Frequently Asked Questions

What are defensins and what do they do?

Defensins are small (2-5 kDa) cationic peptides produced by neutrophils, Paneth cells, and epithelial cells as part of the innate immune system. They kill bacteria, fungi, and some viruses by disrupting microbial membranes through electrostatic attraction and pore formation. Humans produce roughly 30 defensins divided into alpha and beta subfamilies. Beyond direct killing, defensins recruit immune cells and promote wound healing.

How do defensins kill bacteria?

Defensins bind to negatively charged bacterial membranes through electrostatic attraction between the peptide's positive charges and the membrane's negative phospholipids. Multiple defensin molecules then insert cooperatively into the membrane, forming transmembrane pores that collapse the bacterial membrane potential. This kills the bacterium within minutes. Human cells are spared because their outer membranes are neutrally charged.

What is the difference between alpha and beta defensins?

Alpha-defensins (HNP1-4, HD5, HD6) are stored in neutrophil granules and Paneth cells. They have a Cys1-6, 2-4, 3-5 disulfide pairing pattern. Beta-defensins (hBD-1 through hBD-4 and others) are produced by epithelial cells in skin, lungs, and gut. They pair Cys1-5, 2-4, 3-6. Both kill microbes through membrane disruption but differ in tissue distribution and regulation: most beta-defensins are induced by infection while alpha-defensins are constitutively stored.

Can defensins fight antibiotic-resistant bacteria?
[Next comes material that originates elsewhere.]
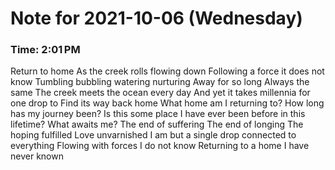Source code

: # Note for 2021-10-06 (Wednesday)
### Time: 2:01 PM

Return to home  As the creek rolls flowing down  Following a force it does not know Tumbling bubbling watering nurturing Away for so long Always the same  The creek meets the ocean every day And yet it takes millennia for one drop to Find its way back home  What home am I returning to? How long has my journey been? Is this some place I have ever been before in this lifetime? What awaits me?  The end of suffering  The end of longing The hoping fulfilled Love  unvarnished  I am but a single drop connected to everything Flowing with forces I do not know Returning to a home I have never known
Defensins kill bacteria through membrane disruption, a mechanism that is difficult for bacteria to develop resistance against because it would require fundamental changes to membrane composition. Engineered defensin-derived peptides have shown activity against drug-resistant pathogens in laboratory studies. A 2026 study produced rationally designed defensin variants with broader spectrum and greater potency than natural defensins. No defensin-based drug has completed clinical trials for systemic use.

Where in the body are defensins found?

Defensins are expressed throughout the body at sites exposed to microbes. Neutrophils carry alpha-defensins HNP1-4 in their granules and deploy them at infection sites. Paneth cells secrete alpha-defensins HD5 and HD6 into the intestinal lumen. Epithelial cells in skin, airways, urogenital tract, and gut produce beta-defensins. Concentration is highest at mucosal surfaces and in neutrophil phagosomes, where defensin levels can exceed 10 mg/mL.

Do defensins work against viruses?

Some defensins have antiviral activity through mechanisms distinct from their antibacterial effects. Against enveloped viruses (like influenza and HIV), defensins can directly disrupt the viral envelope. Against non-enveloped viruses, they may block receptor-mediated viral entry or interfere with intracellular replication. Human beta-defensin 2 also activates antiviral innate immune signaling through the CCR2/Nod2 pathway, amplifying the broader immune response beyond direct viral killing.